Similar to how virtualization abstracts the operating system away from the hardware, containerization abstracts the application away from the operating system. This concept unlocks a world of new methods for quickly developing, deploying, and delivering applications. Containers are orders of magnitude smaller than VMs, bear a fraction of the memory overhead, and can be provisioned in a matter of seconds instead of minutes.
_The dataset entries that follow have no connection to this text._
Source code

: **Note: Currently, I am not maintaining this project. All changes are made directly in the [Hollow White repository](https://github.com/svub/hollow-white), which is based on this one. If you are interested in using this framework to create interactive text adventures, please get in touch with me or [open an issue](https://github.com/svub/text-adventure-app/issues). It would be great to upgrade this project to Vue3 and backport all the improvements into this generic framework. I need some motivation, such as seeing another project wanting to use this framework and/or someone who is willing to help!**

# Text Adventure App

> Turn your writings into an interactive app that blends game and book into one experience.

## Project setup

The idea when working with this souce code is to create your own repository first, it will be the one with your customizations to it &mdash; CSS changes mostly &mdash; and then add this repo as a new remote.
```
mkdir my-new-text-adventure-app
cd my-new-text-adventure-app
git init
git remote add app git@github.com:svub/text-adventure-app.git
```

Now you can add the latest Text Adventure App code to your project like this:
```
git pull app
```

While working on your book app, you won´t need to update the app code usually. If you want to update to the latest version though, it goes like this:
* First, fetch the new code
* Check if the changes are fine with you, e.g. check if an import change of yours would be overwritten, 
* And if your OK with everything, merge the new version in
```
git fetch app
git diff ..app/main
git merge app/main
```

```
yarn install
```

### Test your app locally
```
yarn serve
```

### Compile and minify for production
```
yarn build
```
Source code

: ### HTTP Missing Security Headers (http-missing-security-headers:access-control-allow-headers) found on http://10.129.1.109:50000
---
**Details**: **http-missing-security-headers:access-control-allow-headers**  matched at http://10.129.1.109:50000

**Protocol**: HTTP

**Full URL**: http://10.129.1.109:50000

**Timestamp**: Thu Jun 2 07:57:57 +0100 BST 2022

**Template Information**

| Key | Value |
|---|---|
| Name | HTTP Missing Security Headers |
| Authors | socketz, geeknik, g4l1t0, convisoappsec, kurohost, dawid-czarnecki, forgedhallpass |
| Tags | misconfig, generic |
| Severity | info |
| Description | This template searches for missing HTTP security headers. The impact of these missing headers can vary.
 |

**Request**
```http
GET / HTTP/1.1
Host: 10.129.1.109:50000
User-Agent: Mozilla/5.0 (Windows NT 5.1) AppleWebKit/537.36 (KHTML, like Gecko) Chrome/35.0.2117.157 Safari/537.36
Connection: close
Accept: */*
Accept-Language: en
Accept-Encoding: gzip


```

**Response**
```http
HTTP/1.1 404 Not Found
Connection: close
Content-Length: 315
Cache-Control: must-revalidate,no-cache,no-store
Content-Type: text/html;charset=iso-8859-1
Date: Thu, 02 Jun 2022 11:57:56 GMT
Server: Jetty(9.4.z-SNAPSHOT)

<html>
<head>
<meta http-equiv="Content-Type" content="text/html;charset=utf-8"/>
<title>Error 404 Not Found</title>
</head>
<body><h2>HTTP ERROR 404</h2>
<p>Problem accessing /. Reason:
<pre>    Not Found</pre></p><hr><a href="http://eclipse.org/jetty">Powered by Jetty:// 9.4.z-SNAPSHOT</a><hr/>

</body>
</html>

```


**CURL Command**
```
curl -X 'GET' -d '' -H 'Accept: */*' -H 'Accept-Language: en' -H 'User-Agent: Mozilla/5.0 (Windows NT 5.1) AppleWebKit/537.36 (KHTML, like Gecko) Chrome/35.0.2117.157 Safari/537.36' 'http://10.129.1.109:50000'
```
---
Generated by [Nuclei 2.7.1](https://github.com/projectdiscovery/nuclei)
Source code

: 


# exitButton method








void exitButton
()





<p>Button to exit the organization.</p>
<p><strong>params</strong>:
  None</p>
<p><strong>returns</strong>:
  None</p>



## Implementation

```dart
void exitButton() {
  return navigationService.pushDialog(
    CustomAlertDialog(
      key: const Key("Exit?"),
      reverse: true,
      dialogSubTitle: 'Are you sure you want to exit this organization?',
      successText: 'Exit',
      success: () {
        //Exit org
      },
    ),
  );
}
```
Our purpose in exploring containers as part of this survey was to anticipate and investigate three related phenomena: (1) The continued adoption of containers in both pre-production and production (2) The driving forces behind this adoption and (3) The emergence of new latency-related challenges in containerized environments.

Containers: Adopters

  • 25% of respondents have already deployed or are investigating the deployment of containers
  • 84% of respondents who are investigating the deployment of containers plan to deploy in 2016 or later
  • Docker and CoreOS are the most popular container standards, with 59% and 24% adoption shares, respectively
  • 64% of respondents have deployed or will deploy containers into their production environment
  • 58% of respondents are interested in containers in order to Implement DevOps
  • 36% of respondents report Storage Latency as the greatest latency challenge in their container environment, however, 34% report not having any challenges

Why Microservices?

Microservices is an application architecture most succinctly defined as looselycoupled service orientated architecture (SOA) with bounded contexts. The term was first coined in 2005 by Dr. Peter Rogers, CEO of 1060 Research, at CloudComputing Expo during his presentation on Service-Oriented-Development on NetKernel. Specifically, Rodgers coined the term "Micro-Web-Services."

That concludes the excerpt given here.